# TASK PROMPT:
Down to the last line, set down the material below exactly; skip the pictures.
======== MATERIAL SUPPLIED
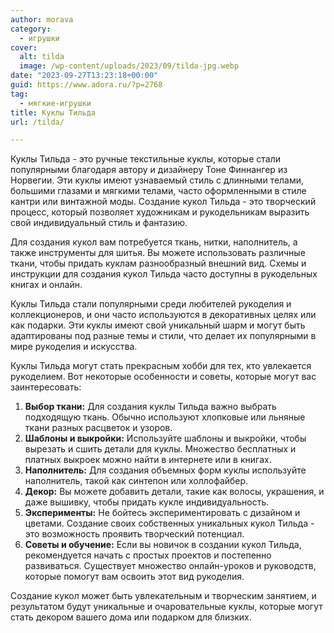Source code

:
 ```yaml
---
author: morava
category:
  - игрушки
cover:
  alt: tilda
  image: /wp-content/uploads/2023/09/tilda-jpg.webp
date: "2023-09-27T13:23:18+00:00"
guid: https://www.adora.ru/?p=2768
tag:
  - мягкие-игрушки
title: Куклы Тильда
url: /tilda/

---
```

Куклы Тильда \- это ручные текстильные куклы, которые стали популярными благодаря автору и дизайнеру Тоне Финнангер из Норвегии. Эти куклы имеют узнаваемый стиль с длинными телами, большими глазами и мягкими телами, часто оформленными в стиле кантри или винтажной моды. Создание кукол Тильда \- это творческий процесс, который позволяет художникам и рукодельникам выразить свой индивидуальный стиль и фантазию.

Для создания кукол вам потребуется ткань, нитки, наполнитель, а также инструменты для шитья. Вы можете использовать различные ткани, чтобы придать куклам разнообразный внешний вид. Схемы и инструкции для создания кукол Тильда часто доступны в рукодельных книгах и онлайн.

Куклы Тильда стали популярными среди любителей рукоделия и коллекционеров, и они часто используются в декоративных целях или как подарки. Эти куклы имеют свой уникальный шарм и могут быть адаптированы под разные темы и стили, что делает их популярными в мире рукоделия и искусства.

Куклы Тильда могут стать прекрасным хобби для тех, кто увлекается рукоделием. Вот некоторые особенности и советы, которые могут вас заинтересовать:

1. **Выбор ткани:** Для создания куклы Тильда важно выбрать подходящую ткань. Обычно используют хлопковые или льняные ткани разных расцветок и узоров.
1. **Шаблоны и выкройки:** Используйте шаблоны и выкройки, чтобы вырезать и сшить детали для куклы. Множество бесплатных и платных выкроек можно найти в интернете или в книгах.
1. **Наполнитель:** Для создания объемных форм куклы используйте наполнитель, такой как синтепон или холлофайбер.
1. **Декор:** Вы можете добавить детали, такие как волосы, украшения, и даже вышивку, чтобы придать кукле индивидуальность.
1. **Эксперименты:** Не бойтесь экспериментировать с дизайном и цветами. Создание своих собственных уникальных кукол Тильда \- это возможность проявить творческий потенциал.
1. **Советы и обучение:** Если вы новичок в создании кукол Тильда, рекомендуется начать с простых проектов и постепенно развиваться. Существует множество онлайн-уроков и руководств, которые помогут вам освоить этот вид рукоделия.

Создание кукол может быть увлекательным и творческим занятием, и результатом будут уникальные и очаровательные куклы, которые могут стать декором вашего дома или подарком для близких.
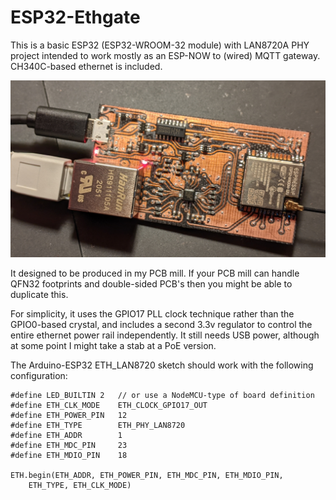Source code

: # ESP32-Ethgate

This is a basic ESP32 (ESP32-WROOM-32 module) with LAN8720A PHY project
intended to work mostly as an ESP-NOW to (wired) MQTT gateway. CH340C-based
ethernet is included.

![Photo of working board](Pictures/ESP32-Ethgate.jpg)

It designed to be produced in my PCB mill. If your PCB mill can handle
QFN32 footprints and double-sided PCB's then you might be able to duplicate
this.

For simplicity, it uses the GPIO17 PLL clock technique rather than
the GPIO0-based crystal, and includes a second 3.3v regulator to control
the entire ethernet power rail independently. It still needs USB power,
although at some point I might take a stab at a PoE version.

The Arduino-ESP32 ETH_LAN8720 sketch should work with the following
configuration:

```
#define LED_BUILTIN 2	// or use a NodeMCU-type of board definition
#define ETH_CLK_MODE    ETH_CLOCK_GPIO17_OUT
#define ETH_POWER_PIN   12
#define ETH_TYPE        ETH_PHY_LAN8720
#define ETH_ADDR        1
#define ETH_MDC_PIN     23
#define ETH_MDIO_PIN    18

ETH.begin(ETH_ADDR, ETH_POWER_PIN, ETH_MDC_PIN, ETH_MDIO_PIN,
	ETH_TYPE, ETH_CLK_MODE)
```
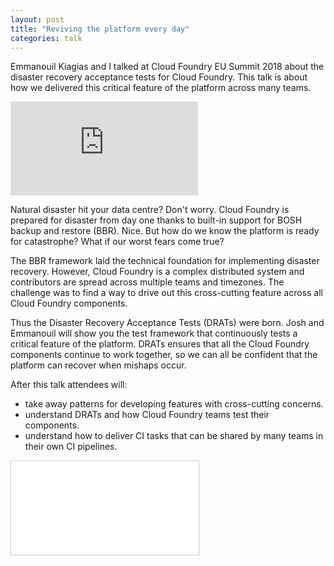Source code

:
 ```yaml
---
layout: post
title: "Reviving the platform every day"
categories: talk
---
```

Emmanouil Kiagias and I talked at Cloud Foundry EU Summit 2018 about the disaster recovery acceptance tests for Cloud Foundry. This talk is about how we delivered this critical feature of the platform across many teams.
<div class="embed-container  ratio16x9  youtube">
  <iframe src="https://www.youtube.com/embed/8osX_c1XQyI" frameborder="0" allow="accelerometer; autoplay; encrypted-media; gyroscope; picture-in-picture" allowfullscreen></iframe>
</div>

Natural disaster hit your data centre? Don't worry. Cloud Foundry is prepared for disaster from day one thanks to built-in support for BOSH backup and restore (BBR). Nice. But how do we know the platform is ready for catastrophe? What if our worst fears come true?

The BBR framework laid the technical foundation for implementing disaster recovery. However, Cloud Foundry is a complex distributed system and contributors are spread across multiple teams and timezones. The challenge was to find a way to drive out this cross-cutting feature across all Cloud Foundry components.

Thus the Disaster Recovery Acceptance Tests (DRATs) were born. Josh and Emmanouil will show you the test framework that continuously tests a critical feature of the platform. DRATs ensures that all the Cloud Foundry components continue to work together, so we can all be confident that the platform can recover when mishaps occur.

After this talk attendees will:
* take away patterns for developing features with cross-cutting concerns.
* understand DRATs and how Cloud Foundry teams test their components.
* understand how to deliver CI tasks that can be shared by many teams in their own CI pipelines.

<div class="embed-container ratio16x9 slideshare">
  <iframe src="//www.slideshare.net/slideshow/embed_code/key/bOVYADQwwkds7Q" frameborder="0" marginwidth="0" marginheight="0" scrolling="no" style="border:1px solid #CCC; border-width:1px; margin-bottom:5px; max-width: 100%;" allowfullscreen> </iframe>
</div>
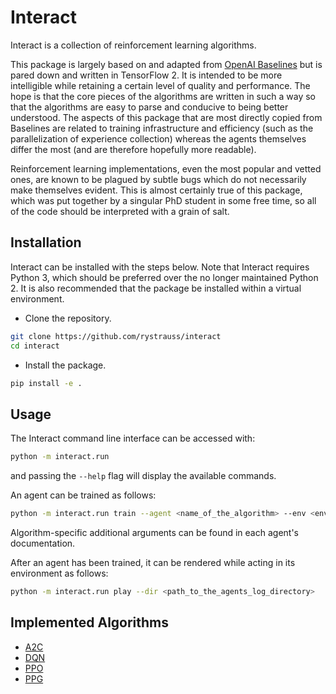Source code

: # Interact

Interact is a collection of reinforcement learning algorithms.

This package is largely based on and adapted from [OpenAI Baselines](https://github.com/openai/baselines) but is
pared down and written in TensorFlow 2. It is intended to be more intelligible while retaining a certain level of
quality and performance. The hope is that the core pieces of the algorithms are written in such a way so that the
algorithms are easy to parse and conducive to being better understood. The aspects of this package that are most
directly copied from Baselines are related to training infrastructure and efficiency (such as the parallelization
of experience collection) whereas the agents themselves differ the most (and are therefore hopefully more readable).

Reinforcement learning implementations, even the most popular and vetted ones, are known to be plagued by subtle bugs
which do not necessarily make themselves evident. This is almost certainly true of this package, which was put together
by a singular PhD student in some free time, so all of the code should be interpreted with a grain of salt.

## Installation

Interact can be installed with the steps below. Note that Interact requires Python 3, which should be preferred
over the no longer maintained Python 2. It is also recommended that the package be installed within a virtual
environment.

* Clone the repository.
```bash
git clone https://github.com/rystrauss/interact
cd interact
```

* Install the package.
```bash
pip install -e .
```

## Usage

The Interact command line interface can be accessed with:
```bash
python -m interact.run
```
and passing the `--help` flag will display the available commands.

An agent can be trained as follows:
```bash
python -m interact.run train --agent <name_of_the_algorithm> --env <environment_id> [additional arguments]
```
Algorithm-specific additional arguments can be found in each agent's documentation.

After an agent has been trained, it can be rendered while acting in its environment as follows:
```bash
python -m interact.run play --dir <path_to_the_agents_log_directory>
```

## Implemented Algorithms

* [A2C](interact/agents/a2c)
* [DQN](interact/agents/deepq)
* [PPO](interact/agents/ppo)
* [PPG](interact/agents/ppg)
================
# WRITTEN REPLY:
Source code

:
 ```yaml
---
author: morava
category:
  - игрушки
cover:
  alt: tilda
  image: /wp-content/uploads/2023/09/tilda-jpg.webp
date: "2023-09-27T13:23:18+00:00"
guid: https://www.adora.ru/?p=2768
tag:
  - мягкие-игрушки
title: Куклы Тильда
url: /tilda/

---
```

Куклы Тильда \- это ручные текстильные куклы, которые стали популярными благодаря автору и дизайнеру Тоне Финнангер из Норвегии. Эти куклы имеют узнаваемый стиль с длинными телами, большими глазами и мягкими телами, часто оформленными в стиле кантри или винтажной моды. Создание кукол Тильда \- это творческий процесс, который позволяет художникам и рукодельникам выразить свой индивидуальный стиль и фантазию.

Для создания кукол вам потребуется ткань, нитки, наполнитель, а также инструменты для шитья. Вы можете использовать различные ткани, чтобы придать куклам разнообразный внешний вид. Схемы и инструкции для создания кукол Тильда часто доступны в рукодельных книгах и онлайн.

Куклы Тильда стали популярными среди любителей рукоделия и коллекционеров, и они часто используются в декоративных целях или как подарки. Эти куклы имеют свой уникальный шарм и могут быть адаптированы под разные темы и стили, что делает их популярными в мире рукоделия и искусства.

Куклы Тильда могут стать прекрасным хобби для тех, кто увлекается рукоделием. Вот некоторые особенности и советы, которые могут вас заинтересовать:

1. **Выбор ткани:** Для создания куклы Тильда важно выбрать подходящую ткань. Обычно используют хлопковые или льняные ткани разных расцветок и узоров.
1. **Шаблоны и выкройки:** Используйте шаблоны и выкройки, чтобы вырезать и сшить детали для куклы. Множество бесплатных и платных выкроек можно найти в интернете или в книгах.
1. **Наполнитель:** Для создания объемных форм куклы используйте наполнитель, такой как синтепон или холлофайбер.
1. **Декор:** Вы можете добавить детали, такие как волосы, украшения, и даже вышивку, чтобы придать кукле индивидуальность.
1. **Эксперименты:** Не бойтесь экспериментировать с дизайном и цветами. Создание своих собственных уникальных кукол Тильда \- это возможность проявить творческий потенциал.
1. **Советы и обучение:** Если вы новичок в создании кукол Тильда, рекомендуется начать с простых проектов и постепенно развиваться. Существует множество онлайн-уроков и руководств, которые помогут вам освоить этот вид рукоделия.

Создание кукол может быть увлекательным и творческим занятием, и результатом будут уникальные и очаровательные куклы, которые могут стать декором вашего дома или подарком для близких.
Source code

: # ESP32-Ethgate

This is a basic ESP32 (ESP32-WROOM-32 module) with LAN8720A PHY project
intended to work mostly as an ESP-NOW to (wired) MQTT gateway. CH340C-based
ethernet is included.

![Photo of working board](Pictures/ESP32-Ethgate.jpg)

It designed to be produced in my PCB mill. If your PCB mill can handle
QFN32 footprints and double-sided PCB's then you might be able to duplicate
this.

For simplicity, it uses the GPIO17 PLL clock technique rather than
the GPIO0-based crystal, and includes a second 3.3v regulator to control
the entire ethernet power rail independently. It still needs USB power,
although at some point I might take a stab at a PoE version.

The Arduino-ESP32 ETH_LAN8720 sketch should work with the following
configuration:

```
#define LED_BUILTIN 2	// or use a NodeMCU-type of board definition
#define ETH_CLK_MODE    ETH_CLOCK_GPIO17_OUT
#define ETH_POWER_PIN   12
#define ETH_TYPE        ETH_PHY_LAN8720
#define ETH_ADDR        1
#define ETH_MDC_PIN     23
#define ETH_MDIO_PIN    18

ETH.begin(ETH_ADDR, ETH_POWER_PIN, ETH_MDC_PIN, ETH_MDIO_PIN,
	ETH_TYPE, ETH_CLK_MODE)
```
Source code

:
 ```yaml
---
layout: post
title: "Reviving the platform every day"
categories: talk
---
```

Emmanouil Kiagias and I talked at Cloud Foundry EU Summit 2018 about the disaster recovery acceptance tests for Cloud Foundry. This talk is about how we delivered this critical feature of the platform across many teams.
<div class="embed-container  ratio16x9  youtube">
  <iframe src="https://www.youtube.com/embed/8osX_c1XQyI" frameborder="0" allow="accelerometer; autoplay; encrypted-media; gyroscope; picture-in-picture" allowfullscreen></iframe>
</div>

Natural disaster hit your data centre? Don't worry. Cloud Foundry is prepared for disaster from day one thanks to built-in support for BOSH backup and restore (BBR). Nice. But how do we know the platform is ready for catastrophe? What if our worst fears come true?

The BBR framework laid the technical foundation for implementing disaster recovery. However, Cloud Foundry is a complex distributed system and contributors are spread across multiple teams and timezones. The challenge was to find a way to drive out this cross-cutting feature across all Cloud Foundry components.

Thus the Disaster Recovery Acceptance Tests (DRATs) were born. Josh and Emmanouil will show you the test framework that continuously tests a critical feature of the platform. DRATs ensures that all the Cloud Foundry components continue to work together, so we can all be confident that the platform can recover when mishaps occur.

After this talk attendees will:
* take away patterns for developing features with cross-cutting concerns.
* understand DRATs and how Cloud Foundry teams test their components.
* understand how to deliver CI tasks that can be shared by many teams in their own CI pipelines.

<div class="embed-container ratio16x9 slideshare">
  <iframe src="//www.slideshare.net/slideshow/embed_code/key/bOVYADQwwkds7Q" frameborder="0" marginwidth="0" marginheight="0" scrolling="no" style="border:1px solid #CCC; border-width:1px; margin-bottom:5px; max-width: 100%;" allowfullscreen> </iframe>
</div>
Source code

: # Interact

Interact is a collection of reinforcement learning algorithms.

This package is largely based on and adapted from [OpenAI Baselines](https://github.com/openai/baselines) but is
pared down and written in TensorFlow 2. It is intended to be more intelligible while retaining a certain level of
quality and performance. The hope is that the core pieces of the algorithms are written in such a way so that the
algorithms are easy to parse and conducive to being better understood. The aspects of this package that are most
directly copied from Baselines are related to training infrastructure and efficiency (such as the parallelization
of experience collection) whereas the agents themselves differ the most (and are therefore hopefully more readable).

Reinforcement learning implementations, even the most popular and vetted ones, are known to be plagued by subtle bugs
which do not necessarily make themselves evident. This is almost certainly true of this package, which was put together
by a singular PhD student in some free time, so all of the code should be interpreted with a grain of salt.

## Installation

Interact can be installed with the steps below. Note that Interact requires Python 3, which should be preferred
over the no longer maintained Python 2. It is also recommended that the package be installed within a virtual
environment.

* Clone the repository.
```bash
git clone https://github.com/rystrauss/interact
cd interact
```

* Install the package.
```bash
pip install -e .
```

## Usage

The Interact command line interface can be accessed with:
```bash
python -m interact.run
```
and passing the `--help` flag will display the available commands.

An agent can be trained as follows:
```bash
python -m interact.run train --agent <name_of_the_algorithm> --env <environment_id> [additional arguments]
```
Algorithm-specific additional arguments can be found in each agent's documentation.

After an agent has been trained, it can be rendered while acting in its environment as follows:
```bash
python -m interact.run play --dir <path_to_the_agents_log_directory>
```

## Implemented Algorithms

* [A2C](interact/agents/a2c)
* [DQN](interact/agents/deepq)
* [PPO](interact/agents/ppo)
* [PPG](interact/agents/ppg)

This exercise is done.